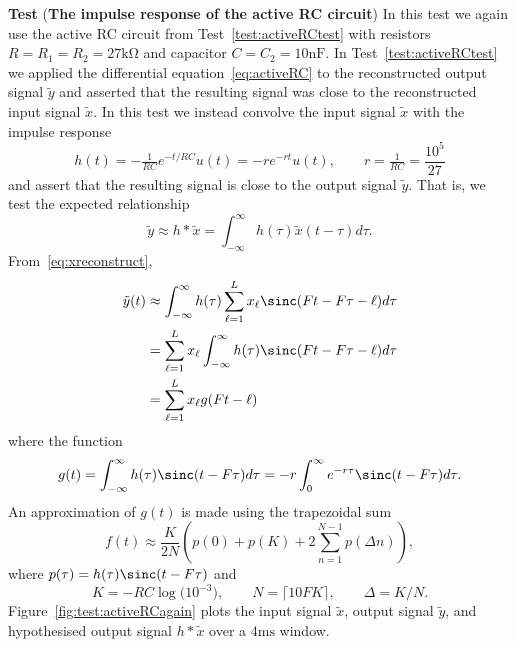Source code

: \documentclass[11pt,a4paper]{book}
\theoremstyle{plain}
\numberwithin{equation}{section}
\newcommand{\ceil}[1]{\lceil #1 \rceil}
\newcounter{test}
\newenvironment{test}{
\begin{shaded}\refstepcounter{test}\par\noindent%
\textbf{Test \thetest}
}{
\end{shaded}
}
\newenvironment{randomfloat}{
\begin{figure}
}{
\end{figure}
\addtocounter{figure}{-1}
}
\begin{document}
\begin{test}\label{test:activeRCtestagain} 
(\textbf{The impulse response of the active RC circuit})
In this test we again use the active RC circuit from Test~\ref{test:activeRCtest} with resistors $R=R_1=R_2=27\si{\kilo\ohm}$ and capacitor $C=C_2=10\si{\nano\farad}$.  In Test~\ref{test:activeRCtest} we applied the differential equation~\eqref{eq:activeRC} to the reconstructed output signal $\tilde{y}$ and asserted that the resulting signal was close to the reconstructed input signal $\tilde{x}$.  In this test we instead convolve the input signal $\tilde{x}$ with the impulse response 
\[
h(t) = -\tfrac{1}{RC} e^{-t/RC}u(t) = -r e^{-rt}u(t), \qquad r = \tfrac{1}{RC} = \frac{10^5}{27}
\] 
and assert that the resulting signal is close to the output signal $\tilde{y}$.  That is, we test the expected relationship
\[
\tilde{y} \approx h * \tilde{x} = \int_{-\infty}^\infty h(\tau) \tilde{x}(t - \tau) d\tau.
\]
From~\eqref{eq:xreconstruct},
\begin{align*}
\tilde{y}(t) &\approx  \int_{-\infty}^{\infty} h(\tau) \sum_{\ell=1}^L x_\ell \sinc( Ft - F\tau - \ell ) d\tau \\
&= \sum_{\ell=1}^L  x_\ell \int_{-\infty}^{\infty} h(\tau) \sinc( Ft - F\tau - \ell ) d\tau \\
&= \sum_{\ell=1}^L  x_\ell g( Ft - \ell )
\end{align*}
where the function
\[
g(t) = \int_{-\infty}^\infty h(\tau) \sinc( t - F\tau ) d\tau = -r \int_{0}^\infty e^{-r\tau} \sinc( t - F\tau ) d\tau.
\]
An approximation of $g(t)$ is made using the trapezoidal sum
\[
f(t) \approx \frac{K}{2N} \left( p(0) + p(K) + 2 \sum_{n=1}^{N-1} p( \Delta n ) \right),
\]
where $p(\tau) = h(\tau) \sinc( t - F\tau )$ and
\[
K = -RC\log\big(10^{-3}\big), \qquad N = \ceil{10 F K}, \qquad \Delta = K/N.
\]
Figure~\ref{fig:test:activeRCagain} plots the input signal $\tilde{x}$, output signal $\tilde{y}$, and hypothesised output signal $h * \tilde{x}$ over a $4\si{\milli\second}$ window.


\end{test}
\end{document}
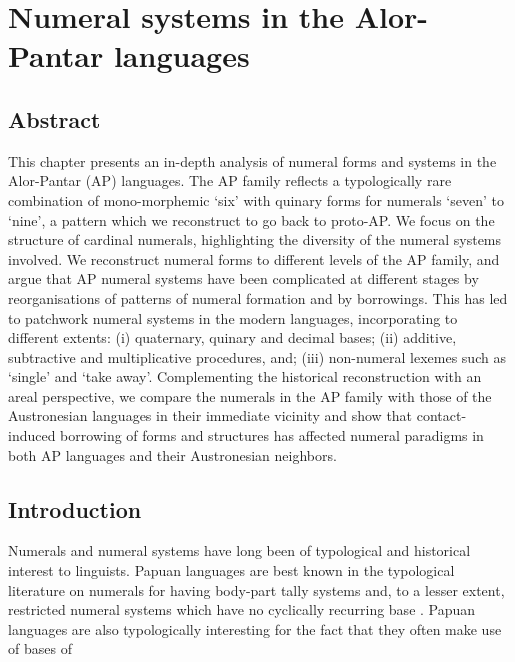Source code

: 
\chapter{Numeral systems in the Alor-Pantar languages}
\begin{figure}


\caption{}
\end{figure}

\section*{Abstract}This chapter presents an in-depth analysis of numeral forms and systems in the Alor-Pantar (AP) languages. The AP family reflects a typologically rare combination of mono-morphemic `six' with quinary forms for numerals `seven' to `nine', a pattern which we reconstruct to go back to proto-AP. We focus on the structure of cardinal numerals, highlighting the diversity of the numeral systems involved. We reconstruct numeral forms to different levels of the AP family, and argue that AP numeral systems have been complicated at different stages by reorganisations of patterns of numeral formation and by borrowings. This has led to patchwork numeral systems in the modern languages, incorporating to different extents: (i) quaternary, quinary and decimal bases; (ii) additive, subtractive and multiplicative procedures, and; (iii) non-numeral lexemes such as `single' and `take away'. Complementing the historical reconstruction with an areal perspective, we compare the numerals in the AP family with those of the Austronesian languages in their immediate vicinity and show that contact-induced borrowing of forms and structures has affected numeral paradigms in both AP languages and their Austronesian neighbors.

\section{Introduction}
\hypertarget{Toc376958477}{}Numerals and numeral systems have long been of typological and historical interest to linguists. Papuan languages are best known in the typological literature on numerals for having body-part tally systems and, to a lesser extent, restricted numeral systems which have no cyclically recurring base{} \citep{Laycock1975,Lean1992,Comrie2005numsym}. Papuan languages are also typologically interesting for the fact that they often make use of bases of 


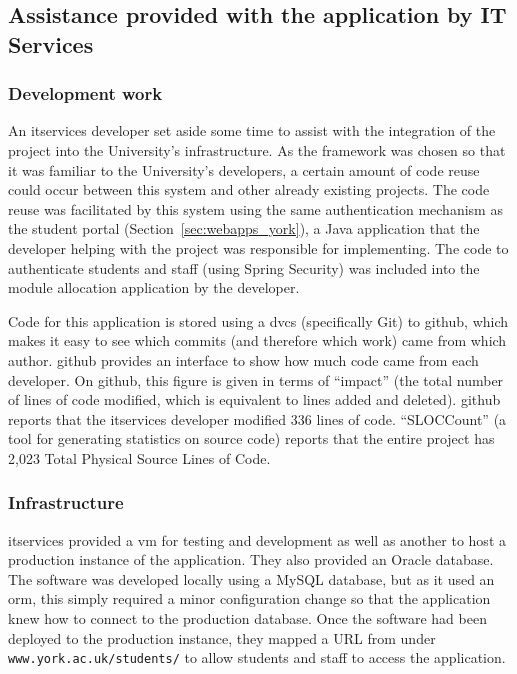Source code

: 
\subsection{Assistance provided with the application by IT Services}

\subsubsection{Development work}

An \gls{itservices} developer set aside some time to assist with the
integration of the project into the University's infrastructure. As the
framework was chosen so that it was familiar to the University's developers, a
certain amount of code reuse could occur between this system and other already
existing projects. The code reuse was facilitated by this system using the
same authentication mechanism as the student portal
(Section~\ref{sec:webapps_york}), a Java application that the developer
helping with the project was responsible for implementing. The code to
authenticate students and staff (using Spring Security) was included into the
module allocation application by the developer.

Code for this application is stored using a \gls{dvcs} (specifically Git) to
\gls{github}, which makes it easy to see which commits (and therefore which
work) came from which author. \gls{github} provides an interface to show how
much code came from each developer. On \gls{github}, this figure is given in
terms of ``impact'' (the total number of lines of code modified, which is
equivalent to lines added and deleted). \gls{github} reports that the
\gls{itservices} developer modified 336 lines of code. \mbox{``SLOCCount''}
\cite{SLOCCount} (a tool for generating statistics on source code) reports
that the entire project has 2,023 Total Physical Source Lines of Code.

\subsubsection{Infrastructure}

\gls{itservices} provided a \gls{vm} for testing and development as well as
another to host a production instance of the application. They also provided
an Oracle database. The software was developed locally using a MySQL database,
but as it used an \gls{orm}, this simply required a minor configuration change
so that the application knew how to connect to the production database. Once
the software had been deployed to the production instance, they mapped a URL
from under \texttt{www.york.ac.uk/students/} to allow students and staff to
access the application.

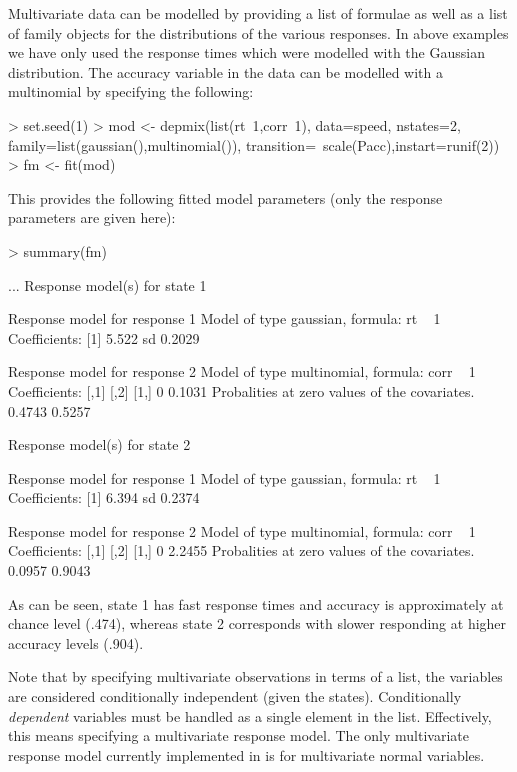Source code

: \documentclass[article]{jss}
\begin{document}
Multivariate data can be modelled by providing a list of formulae as
well as a list of family objects for the distributions of the various
responses.  In above examples we have only used the response times
which were modelled with the Gaussian distribution.  The accuracy
variable in the  data can be modelled with a multinomial
by specifying the following:
\begin{CodeChunk}
\begin{CodeInput}
> set.seed(1)
> mod <- depmix(list(rt~1,corr~1), data=speed, nstates=2, 
    family=list(gaussian(),multinomial()),
    transition=~scale(Pacc),instart=runif(2))
> fm <- fit(mod)
\end{CodeInput}
\end{CodeChunk}
This provides the following fitted model parameters (only the 
response parameters are given here): 
\begin{CodeChunk}
\begin{CodeInput}
> summary(fm)
\end{CodeInput}
\begin{CodeOutput}
...
Response model(s) for state 1 

Response model for response 1 
Model of type gaussian, formula: rt ~ 1
Coefficients: 
[1] 5.522
sd  0.2029 

Response model for response 2 
Model of type multinomial, formula: corr ~ 1
Coefficients: 
     [,1]      [,2]
[1,]    0 0.1031
Probalities at zero values of the covariates.
0.4743 0.5257

Response model(s) for state 2 

Response model for response 1 
Model of type gaussian, formula: rt ~ 1
Coefficients: 
[1] 6.394
sd  0.2374

Response model for response 2 
Model of type multinomial, formula: corr ~ 1
Coefficients: 
	   [,1]     [,2]
[1,]    0 2.2455
Probalities at zero values of the covariates.
0.0957 0.9043 	
\end{CodeOutput}
\end{CodeChunk}
As can be seen, state 1 has fast response times and accuracy is
approximately at chance level (.474), whereas state 2 corresponds with
slower responding at higher accuracy levels (.904).

Note that by specifying multivariate observations in terms of a list,
the variables are considered conditionally independent (given the
states).  Conditionally \emph{dependent} variables must be handled as
a single element in the list.  Effectively, this means specifying a
multivariate response model.  The only multivariate response model
currently implemented in  is for multivariate normal
variables.
\end{document}
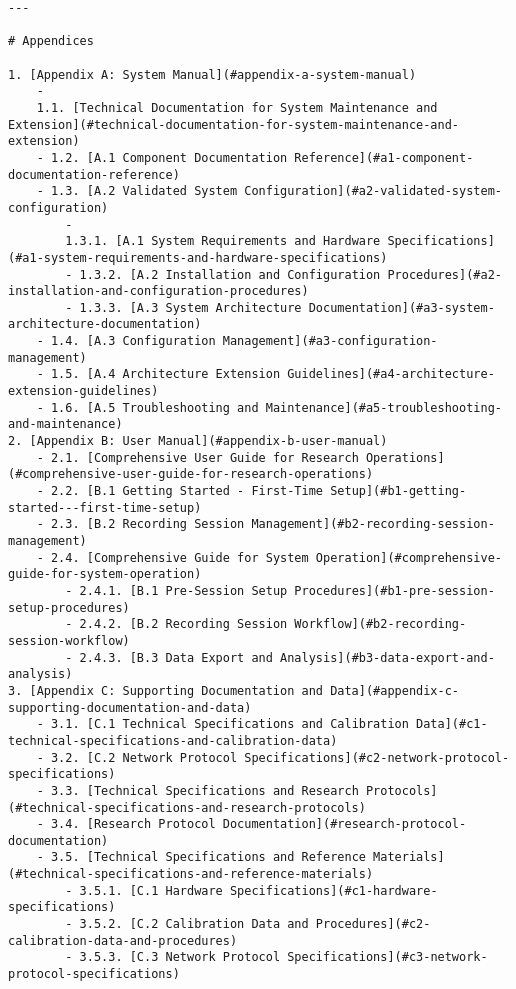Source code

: \documentclass[11pt,a4paper]{report}
\begin{document}
\begin{verbatim}
---

# Appendices

1. [Appendix A: System Manual](#appendix-a-system-manual)
    -
    1.1. [Technical Documentation for System Maintenance and Extension](#technical-documentation-for-system-maintenance-and-extension)
    - 1.2. [A.1 Component Documentation Reference](#a1-component-documentation-reference)
    - 1.3. [A.2 Validated System Configuration](#a2-validated-system-configuration)
        -
        1.3.1. [A.1 System Requirements and Hardware Specifications](#a1-system-requirements-and-hardware-specifications)
        - 1.3.2. [A.2 Installation and Configuration Procedures](#a2-installation-and-configuration-procedures)
        - 1.3.3. [A.3 System Architecture Documentation](#a3-system-architecture-documentation)
    - 1.4. [A.3 Configuration Management](#a3-configuration-management)
    - 1.5. [A.4 Architecture Extension Guidelines](#a4-architecture-extension-guidelines)
    - 1.6. [A.5 Troubleshooting and Maintenance](#a5-troubleshooting-and-maintenance)
2. [Appendix B: User Manual](#appendix-b-user-manual)
    - 2.1. [Comprehensive User Guide for Research Operations](#comprehensive-user-guide-for-research-operations)
    - 2.2. [B.1 Getting Started - First-Time Setup](#b1-getting-started---first-time-setup)
    - 2.3. [B.2 Recording Session Management](#b2-recording-session-management)
    - 2.4. [Comprehensive Guide for System Operation](#comprehensive-guide-for-system-operation)
        - 2.4.1. [B.1 Pre-Session Setup Procedures](#b1-pre-session-setup-procedures)
        - 2.4.2. [B.2 Recording Session Workflow](#b2-recording-session-workflow)
        - 2.4.3. [B.3 Data Export and Analysis](#b3-data-export-and-analysis)
3. [Appendix C: Supporting Documentation and Data](#appendix-c-supporting-documentation-and-data)
    - 3.1. [C.1 Technical Specifications and Calibration Data](#c1-technical-specifications-and-calibration-data)
    - 3.2. [C.2 Network Protocol Specifications](#c2-network-protocol-specifications)
    - 3.3. [Technical Specifications and Research Protocols](#technical-specifications-and-research-protocols)
    - 3.4. [Research Protocol Documentation](#research-protocol-documentation)
    - 3.5. [Technical Specifications and Reference Materials](#technical-specifications-and-reference-materials)
        - 3.5.1. [C.1 Hardware Specifications](#c1-hardware-specifications)
        - 3.5.2. [C.2 Calibration Data and Procedures](#c2-calibration-data-and-procedures)
        - 3.5.3. [C.3 Network Protocol Specifications](#c3-network-protocol-specifications)

\end{verbatim}
\end{document}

* * *

=== Problem to solve ===
Retype the entries above exactly, starting at their first line and ending with the line that holds "impulse response of"; pictures stay out.

=== Written response ===
Source code

: \documentclass[11pt,a4paper]{book}
\theoremstyle{plain}
\numberwithin{equation}{section}
\newcommand{\ceil}[1]{\lceil #1 \rceil}
\newcounter{test}
\newenvironment{test}{
\begin{shaded}\refstepcounter{test}\par\noindent%
\textbf{Test \thetest}
}{
\end{shaded}
}
\newenvironment{randomfloat}{
\begin{figure}
}{
\end{figure}
\addtocounter{figure}{-1}
}
\begin{document}
\begin{test}\label{test:activeRCtestagain} 
(\textbf{The impulse response of the active RC circuit})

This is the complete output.